The diverse range of lecture topics mirrored the diverse backgrounds of the attendees. While many centered their work around HIV, the Yale faculty members, government officials, students, and members of nongovernmental organizations (NGOs) were able to share their expertise through informal discussions and daily afternoon teas — made possible by the in-person boot camp.
“We were able to have these parallel sessions where there were work groups, and there was commentary, and there was discussion,” said Frederick L. Altice, MD, MA, professor of medicine (infectious diseases) at YSM and of epidemiology (microbial diseases) at YSPH. “People sat down together and had lunch together, and I witnessed in front of my eyes people who were coming from other disciplines and trying to get some time to talk.”
Other Yale faculty members who traveled to Kuala Lumpur for the boot camp include Mona Sharifi, MD, MPH, associate professor of pediatrics (general pediatrics) and of biostatistics (health informatics), YSPH; Sheela Shenoi, MD, MPH, associate professor of medicine (infectious diseases), YSM; and Zhao Ni, PhD, RN, assistant professor, Yale School of Nursing and YSM. Kaveh Khoshnood, PhD, MPH, associate professor of epidemiology (microbial diseases), YSPH, and other faculty and lecturers joined the boot camp remotely from New Haven.
Attendees from last year’s boot camp — held remotely, with some Yale faculty members negotiating a 12-hour time difference to participate — had even become “independent experts in their own right” at the 2022 session, Altice said. “The local people began to recognize that there is local leadership that’s emerging, which is really what you want to happen.”

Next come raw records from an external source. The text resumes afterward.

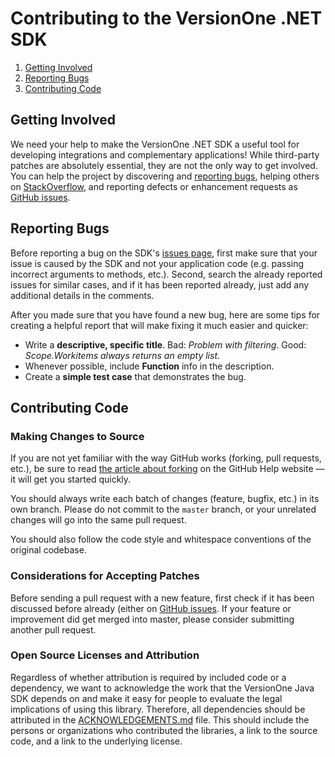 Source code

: # Contributing to the VersionOne .NET SDK

 1. [Getting Involved](#getting-involved)
 2. [Reporting Bugs](#reporting-bugs)
 3. [Contributing Code](#contributing-code)

## Getting Involved

We need your help to make the VersionOne .NET SDK a useful tool for developing integrations and complementary applications! While third-party patches are absolutely essential, they are not the only way to get involved. You can help the project by discovering and [reporting bugs](#reporting-bugs), helping others on [StackOverflow](http://stackoverflow.com/questions/tagged/versionone), and reporting defects or enhancement requests as [GitHub issues](https://github.com/versionone/VersionOne.SDK.NET.APIClient/issues).

## Reporting Bugs

Before reporting a bug on the SDK's [issues page](https://github.com/versionone/VersionOne.SDK.NET.APIClient/issues), first make sure that your issue is caused by the SDK and not your application code (e.g. passing incorrect arguments to methods, etc.). Second, search the already reported issues for similar cases, and if it has been reported already, just add any additional details in the comments.

After you made sure that you have found a new bug, here are some tips for creating a helpful report that will make fixing it much easier and quicker:

 * Write a **descriptive, specific title**. Bad: *Problem with filtering*. Good: *Scope.Workitems always returns an empty list*.
 * Whenever possible, include **Function** info in the description.
 * Create a **simple test case** that demonstrates the bug.

## Contributing Code

### Making Changes to Source

If you are not yet familiar with the way GitHub works (forking, pull requests, etc.), be sure to read [the article about forking](https://help.github.com/articles/fork-a-repo) on the GitHub Help website &mdash; it will get you started quickly.

You should always write each batch of changes (feature, bugfix, etc.) in its own branch. Please do not commit to the `master` branch, or your unrelated changes will go into the same pull request.

You should also follow the code style and whitespace conventions of the original codebase.

### Considerations for Accepting Patches

Before sending a pull request with a new feature, first check if it has been discussed before already (either on [GitHub issues](https://github.com/versionone/VersionOne.SDK.NET.APIClient/issues). If your feature or improvement did get merged into master, please consider submitting another pull request.

### Open Source Licenses and Attribution
Regardless of whether attribution is required by included code or a dependency, we want to acknowledge the work that the VersionOne Java SDK depends on and make it easy for people to evaluate the legal implications of using this library. Therefore, all dependencies should be attributed in the [ACKNOWLEDGEMENTS.md](https://github.com/versionone/VersionOne.SDK.NET.APIClient/blob/master/ACKNOWLEDGEMENTS.md) file. This should include the persons or organizations who contributed the libraries, a link to the source code, and a link to the underlying license.
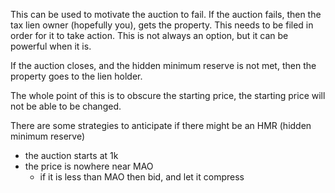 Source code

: This can be used to motivate the auction to fail.
If the auction fails, then the tax lien owner (hopefully you), gets the property.
This needs to be filed in order for it to take action.
This is not always an option, but it can be powerful when it is. 

If the auction closes, and the hidden minimum reserve is not met, then the property goes to the lien holder.  

The whole point of this is to obscure the starting price, the starting price will not be able to be changed. 

There are some strategies to anticipate if there might be an HMR (hidden minimum reserve)
- the auction starts at 1k 
- the price is nowhere near MAO 
	- if it is less than MAO then bid, and let it compress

Indeed, two years into the five-year grant, the boot camp has attracted significant attention from the Malaysian Ministry of Health, said Adeeba Kamarulzaman, MBBS, FRACP, FASc, associate professor (adjunct) of medicine, YSM, former dean of the Faculty of Medicine, and professor of Medicine and Infectious Diseases at Universiti Malaya, who co-directs MIST. Malaysian officials recently asked MIST to create a series of shorter, one-day implementation science programs for broader use, and the recorded lectures from this year’s boot camp will help with other training in the future.
“To be able to influence how colleagues at the Ministry of Health implement evidence-based programs is very, very important,” Kamarulzaman said.
She added that the training on foundational science techniques at the June boot camp will help Malaysia grow its global research profile.
“It was this golden opportunity to have all these experts from Yale in Malaysia, — who are champions at getting big NIH grants — to impart that knowledge of some of the dos and don’ts on writing international grants in particular,” she explained. “It really was a golden opportunity that many young researchers wouldn’t otherwise have.”
Encouraged by positive feedback and tasty Malaysian food, Yale faculty members said plans are already underway for next year’s in-person boot camp — and beyond — in an effort to help Malaysia battle not only HIV but also a wide variety of other epidemiological issues.
“Right now, we’ve just been building the foundations,” Altice said. “And there’s incredible potential, I think, to go from there.”